[What you should do]: Print every line below without adding or leaving out a single word.

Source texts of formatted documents
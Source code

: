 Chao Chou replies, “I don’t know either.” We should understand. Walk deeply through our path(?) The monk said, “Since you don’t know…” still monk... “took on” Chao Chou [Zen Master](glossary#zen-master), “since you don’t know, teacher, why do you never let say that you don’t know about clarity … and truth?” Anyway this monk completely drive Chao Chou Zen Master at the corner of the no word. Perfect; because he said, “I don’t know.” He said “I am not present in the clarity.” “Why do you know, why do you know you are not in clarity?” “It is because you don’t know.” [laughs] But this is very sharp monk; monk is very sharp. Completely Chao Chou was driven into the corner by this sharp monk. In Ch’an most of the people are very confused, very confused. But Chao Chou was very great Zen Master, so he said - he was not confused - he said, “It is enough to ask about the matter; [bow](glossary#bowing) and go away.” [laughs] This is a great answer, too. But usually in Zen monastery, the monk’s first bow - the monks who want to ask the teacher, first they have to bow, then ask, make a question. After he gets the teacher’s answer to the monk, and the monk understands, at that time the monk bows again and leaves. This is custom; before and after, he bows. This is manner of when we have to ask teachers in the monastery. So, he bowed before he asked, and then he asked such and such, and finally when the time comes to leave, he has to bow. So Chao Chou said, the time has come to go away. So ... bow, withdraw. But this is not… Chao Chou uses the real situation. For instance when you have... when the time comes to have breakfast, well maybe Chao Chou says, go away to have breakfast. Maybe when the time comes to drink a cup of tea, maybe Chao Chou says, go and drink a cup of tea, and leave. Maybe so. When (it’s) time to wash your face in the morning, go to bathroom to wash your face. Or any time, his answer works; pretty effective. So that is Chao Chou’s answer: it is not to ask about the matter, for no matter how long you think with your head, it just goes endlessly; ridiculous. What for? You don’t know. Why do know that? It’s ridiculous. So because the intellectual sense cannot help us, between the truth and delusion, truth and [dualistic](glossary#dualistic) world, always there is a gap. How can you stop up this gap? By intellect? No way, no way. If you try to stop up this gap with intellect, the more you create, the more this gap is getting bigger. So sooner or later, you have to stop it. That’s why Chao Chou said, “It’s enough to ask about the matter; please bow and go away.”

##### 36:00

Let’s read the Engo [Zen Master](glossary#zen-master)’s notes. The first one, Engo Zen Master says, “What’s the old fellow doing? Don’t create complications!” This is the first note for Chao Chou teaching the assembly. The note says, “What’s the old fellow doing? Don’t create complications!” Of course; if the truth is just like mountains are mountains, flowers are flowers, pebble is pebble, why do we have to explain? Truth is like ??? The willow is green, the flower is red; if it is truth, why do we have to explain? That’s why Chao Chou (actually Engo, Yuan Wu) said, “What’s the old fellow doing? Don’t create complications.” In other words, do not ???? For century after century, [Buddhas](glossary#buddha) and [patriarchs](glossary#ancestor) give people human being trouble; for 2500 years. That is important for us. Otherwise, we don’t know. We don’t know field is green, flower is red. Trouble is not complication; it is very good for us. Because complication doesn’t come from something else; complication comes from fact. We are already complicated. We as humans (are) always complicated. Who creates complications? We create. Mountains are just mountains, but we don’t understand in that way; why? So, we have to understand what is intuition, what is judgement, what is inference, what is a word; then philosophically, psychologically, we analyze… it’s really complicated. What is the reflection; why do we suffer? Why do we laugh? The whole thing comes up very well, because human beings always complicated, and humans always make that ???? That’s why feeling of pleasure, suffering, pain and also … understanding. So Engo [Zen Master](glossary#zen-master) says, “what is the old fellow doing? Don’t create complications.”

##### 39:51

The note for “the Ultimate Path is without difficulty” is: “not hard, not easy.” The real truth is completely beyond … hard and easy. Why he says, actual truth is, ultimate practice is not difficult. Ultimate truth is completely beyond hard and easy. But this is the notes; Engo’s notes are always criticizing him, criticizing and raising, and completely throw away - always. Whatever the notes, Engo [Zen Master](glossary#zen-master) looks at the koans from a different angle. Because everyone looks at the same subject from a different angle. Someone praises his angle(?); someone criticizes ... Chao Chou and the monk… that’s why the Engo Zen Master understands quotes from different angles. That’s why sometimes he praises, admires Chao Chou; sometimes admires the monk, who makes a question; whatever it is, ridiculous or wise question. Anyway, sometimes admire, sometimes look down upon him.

[Task output]:
Source code

: Chao Chou replies, “I don’t know either.” We should understand. Walk deeply through our path(?) The monk said, “Since you don’t know…” still monk... “took on” Chao Chou [Zen Master](glossary#zen-master), “since you don’t know, teacher, why do you never let say that you don’t know about clarity … and truth?” Anyway this monk completely drive Chao Chou Zen Master at the corner of the no word. Perfect; because he said, “I don’t know.” He said “I am not present in the clarity.” “Why do you know, why do you know you are not in clarity?” “It is because you don’t know.” [laughs] But this is very sharp monk; monk is very sharp. Completely Chao Chou was driven into the corner by this sharp monk. In Ch’an most of the people are very confused, very confused. But Chao Chou was very great Zen Master, so he said - he was not confused - he said, “It is enough to ask about the matter; [bow](glossary#bowing) and go away.” [laughs] This is a great answer, too. But usually in Zen monastery, the monk’s first bow - the monks who want to ask the teacher, first they have to bow, then ask, make a question. After he gets the teacher’s answer to the monk, and the monk understands, at that time the monk bows again and leaves. This is custom; before and after, he bows. This is manner of when we have to ask teachers in the monastery. So, he bowed before he asked, and then he asked such and such, and finally when the time comes to leave, he has to bow. So Chao Chou said, the time has come to go away. So ... bow, withdraw. But this is not… Chao Chou uses the real situation. For instance when you have... when the time comes to have breakfast, well maybe Chao Chou says, go away to have breakfast. Maybe when the time comes to drink a cup of tea, maybe Chao Chou says, go and drink a cup of tea, and leave. Maybe so. When (it’s) time to wash your face in the morning, go to bathroom to wash your face. Or any time, his answer works; pretty effective. So that is Chao Chou’s answer: it is not to ask about the matter, for no matter how long you think with your head, it just goes endlessly; ridiculous. What for? You don’t know. Why do know that? It’s ridiculous. So because the intellectual sense cannot help us, between the truth and delusion, truth and [dualistic](glossary#dualistic) world, always there is a gap. How can you stop up this gap? By intellect? No way, no way. If you try to stop up this gap with intellect, the more you create, the more this gap is getting bigger. So sooner or later, you have to stop it. That’s why Chao Chou said, “It’s enough to ask about the matter; please bow and go away.”

##### 36:00

Let’s read the Engo [Zen Master](glossary#zen-master)’s notes. The first one, Engo Zen Master says, “What’s the old fellow doing? Don’t create complications!” This is the first note for Chao Chou teaching the assembly. The note says, “What’s the old fellow doing? Don’t create complications!” Of course; if the truth is just like mountains are mountains, flowers are flowers, pebble is pebble, why do we have to explain? Truth is like ??? The willow is green, the flower is red; if it is truth, why do we have to explain? That’s why Chao Chou (actually Engo, Yuan Wu) said, “What’s the old fellow doing? Don’t create complications.” In other words, do not ???? For century after century, [Buddhas](glossary#buddha) and [patriarchs](glossary#ancestor) give people human being trouble; for 2500 years. That is important for us. Otherwise, we don’t know. We don’t know field is green, flower is red. Trouble is not complication; it is very good for us. Because complication doesn’t come from something else; complication comes from fact. We are already complicated. We as humans (are) always complicated. Who creates complications? We create. Mountains are just mountains, but we don’t understand in that way; why? So, we have to understand what is intuition, what is judgement, what is inference, what is a word; then philosophically, psychologically, we analyze… it’s really complicated. What is the reflection; why do we suffer? Why do we laugh? The whole thing comes up very well, because human beings always complicated, and humans always make that ???? That’s why feeling of pleasure, suffering, pain and also … understanding. So Engo [Zen Master](glossary#zen-master) says, “what is the old fellow doing? Don’t create complications.”

##### 39:51

The note for “the Ultimate Path is without difficulty” is: “not hard, not easy.” The real truth is completely beyond … hard and easy. Why he says, actual truth is, ultimate practice is not difficult. Ultimate truth is completely beyond hard and easy. But this is the notes; Engo’s notes are always criticizing him, criticizing and raising, and completely throw away - always. Whatever the notes, Engo [Zen Master](glossary#zen-master) looks at the koans from a different angle. Because everyone looks at the same subject from a different angle. Someone praises his angle(?); someone criticizes ... Chao Chou and the monk… that’s why the Engo Zen Master understands quotes from different angles. That’s why sometimes he praises, admires Chao Chou; sometimes admires the monk, who makes a question; whatever it is, ridiculous or wise question. Anyway, sometimes admire, sometimes look down upon him.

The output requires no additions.